Con ogni probabilità, il governo Draghi eserciterà la delega fiscale per approvare la riforma del catasto subito dopo le elezioni amministrative. Il tema è molto divisivo. Il centro-destra osteggia la revisione dei valori catastali, mentre il centro-sinistra la auspica. Di cosa parliamo? L’IMU, l’imposta di registro quando a vendere non fosse il costruttore, l’imposta ipotecaria e catastale per i casi di successione e donazione, l’IRPEF sulla seconda casa sfitta e sita nel comune in cui il proprietario ha la residenza, nonché per il calcolo dell’ISEE sono usati i valori catastali al fine di determinare il valore dell’immobile o il reddito da questi prodotto.

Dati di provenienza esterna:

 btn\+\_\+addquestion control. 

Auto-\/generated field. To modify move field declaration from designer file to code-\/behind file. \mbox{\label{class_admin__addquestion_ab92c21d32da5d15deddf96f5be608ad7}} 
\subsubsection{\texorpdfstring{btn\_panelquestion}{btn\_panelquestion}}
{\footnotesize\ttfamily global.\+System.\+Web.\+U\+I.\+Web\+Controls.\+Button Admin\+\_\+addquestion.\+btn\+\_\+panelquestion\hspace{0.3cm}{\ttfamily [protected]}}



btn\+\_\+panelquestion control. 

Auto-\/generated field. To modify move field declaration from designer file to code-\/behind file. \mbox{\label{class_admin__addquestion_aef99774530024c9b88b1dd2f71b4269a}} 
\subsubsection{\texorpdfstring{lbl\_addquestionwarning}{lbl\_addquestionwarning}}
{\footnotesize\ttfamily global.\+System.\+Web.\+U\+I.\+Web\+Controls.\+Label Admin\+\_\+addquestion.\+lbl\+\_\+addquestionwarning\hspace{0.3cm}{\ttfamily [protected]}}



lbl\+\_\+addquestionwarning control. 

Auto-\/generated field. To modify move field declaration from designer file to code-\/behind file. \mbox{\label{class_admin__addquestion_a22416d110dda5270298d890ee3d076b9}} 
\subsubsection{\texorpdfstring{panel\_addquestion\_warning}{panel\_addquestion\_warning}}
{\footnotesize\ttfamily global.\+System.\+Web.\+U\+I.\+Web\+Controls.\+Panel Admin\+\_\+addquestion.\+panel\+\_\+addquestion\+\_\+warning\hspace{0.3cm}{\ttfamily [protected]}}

Per reddito non intendiamo un’effettiva entrata di denaro nelle tasche dei proprietari. Il legislatore suppone, ad esempio, che il solo possesso di un immobile faccia risparmiare il costo dell’affitto e di fatto tassa questo risparmio. Un’astrusità fiscale, insomma. Tornando alla riforma del catasto, essa punta ad aggiornare i valori catastali, allineandoli il più possibile a quelli di mercato. Si stima che oggigiorno in media i primi risultino più che dimezzati rispetto ai secondi. In effetti, sono rimasti bloccati alla fine degli anni Novanta, prima che entrasse in vigore l’ICI, vecchio nome dell’IMU.

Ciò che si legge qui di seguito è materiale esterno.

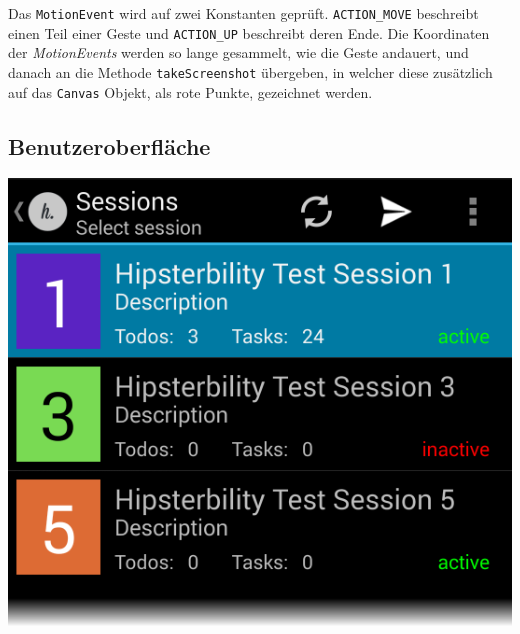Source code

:  Das \texttt{MotionEvent} wird auf zwei Konstanten geprüft. 
 \texttt{ACTION\_MOVE} beschreibt einen Teil einer Geste und \texttt{ACTION\_UP} beschreibt deren Ende.
 Die Koordinaten der \emph{MotionEvents} werden so lange gesammelt, wie die Geste andauert, und danach an die Methode \texttt{takeScreenshot} übergeben, in welcher diese zusätzlich auf das \texttt{Canvas} Objekt, als rote Punkte,  gezeichnet werden.



\subsection{Benutzeroberfläche}
\begin{minipage}[t]{0.45\linewidth}
	\centering
	\includegraphics[width=\linewidth]{img/screen_session_list}
	 \label{fig:screen_sessions}
\end{minipage}
\hfill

L’aggiornamento avverrebbe anche grazie al passaggio tra le stime basate sul numero dei vani a quelle impostate sui metri quadrati. Chiunque sa oggi che la determinazione del valore di un immobile passa per il computo della superficie, mentre i vani non si usano più da svariati decenni. Anche perché essi non sono indicativi di alcuna superficie certa. Il governo rassicura che la riforma del catasto avverrebbe a gettito invariato. Se anche fosse vero, ciò sarebbe per lo stato, non per i singoli contribuenti. Quelli che oggi sono proprietari di un immobile cresciuto di valore negli ultimi 30 anni, saranno chiamati a pagare di più di IMU e le altre suddette imposte.

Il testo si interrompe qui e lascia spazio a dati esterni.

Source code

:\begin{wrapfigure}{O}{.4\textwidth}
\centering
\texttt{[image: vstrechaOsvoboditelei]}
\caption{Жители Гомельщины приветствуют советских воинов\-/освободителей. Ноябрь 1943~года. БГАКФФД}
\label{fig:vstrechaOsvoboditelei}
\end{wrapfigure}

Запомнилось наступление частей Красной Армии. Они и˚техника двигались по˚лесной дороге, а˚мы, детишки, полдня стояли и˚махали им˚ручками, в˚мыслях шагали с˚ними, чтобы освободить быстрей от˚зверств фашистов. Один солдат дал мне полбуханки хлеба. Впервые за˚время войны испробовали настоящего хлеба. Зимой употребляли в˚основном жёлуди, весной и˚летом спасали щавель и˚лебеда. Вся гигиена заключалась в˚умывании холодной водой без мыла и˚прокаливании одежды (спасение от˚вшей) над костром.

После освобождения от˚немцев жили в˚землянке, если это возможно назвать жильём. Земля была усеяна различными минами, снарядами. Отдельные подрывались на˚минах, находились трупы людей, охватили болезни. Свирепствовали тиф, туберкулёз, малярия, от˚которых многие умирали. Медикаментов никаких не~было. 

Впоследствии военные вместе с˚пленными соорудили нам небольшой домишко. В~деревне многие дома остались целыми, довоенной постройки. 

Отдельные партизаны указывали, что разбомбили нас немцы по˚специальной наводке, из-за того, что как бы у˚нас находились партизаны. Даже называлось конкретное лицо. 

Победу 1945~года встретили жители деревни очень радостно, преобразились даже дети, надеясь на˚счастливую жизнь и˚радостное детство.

Riforma catasto, perché lo stato si accanisce contro le case
In generale, i contribuenti rischiano di pagare di più anche nel caso in cui lo stato riducesse su base nazionale e proporzionalmente le aliquote IMU, ipotecarie, catastali, etc. E l’aspetto più fastidioso di tale esito consiste nel fatto che già oggi le case in Italia risultino tra le più tartassate al mondo. Gli immobili esitano nel complesso un gettito di 24 miliardi di euro all’anno, secondi solo alla Francia in rapporto al PIL tra i grandi paesi UE. Non solo: rispetto ad altre forme di investimento, sono a tutti gli effetti molto più tartassati.
Volete un esempio? Immaginate di possedere una seconda abitazione dal valore catastale di 100.000 euro e di mercato di 200.000 euro. Su di essa paghereste annualmente un’IMU tra non meno di 760 euro e un massimo di 1.060 euro. Tuttavia, sulla stessa somma (ai valori di mercato) investita in titoli finanziari (azioni, obbligazioni, quote di fondi, etc.), l’imposta di bollo gravante sarebbe di 400 euro, cioè lo 0,2% su 200.000 euro. Parliamo di una cifra pari a poco più di un quarto del minimo e meno di un quinto del massimo sborsato per l’IMU.
Per quale ragione logica il legislatore dovrebbe preferire tassare di più un immobile, anziché altre forme di investimento? In apparenza, nessuna. All’atto pratico, una ragione esiste e ha a che fare con il fatto che se stanghi troppo i capitali, questi ormai fuggono con un clic del mouse, mentre un immobile per definizione non può essere spostato altrove. E’ il motivo per cui tendenzialmente l’IMU esiste in misura non indifferente negli stati con accentuato federalismo fiscale: consente agli enti locali di attingere a una fonte di gettito senza il rischio di perdere contribuenti a favore di altri enti concorrenti.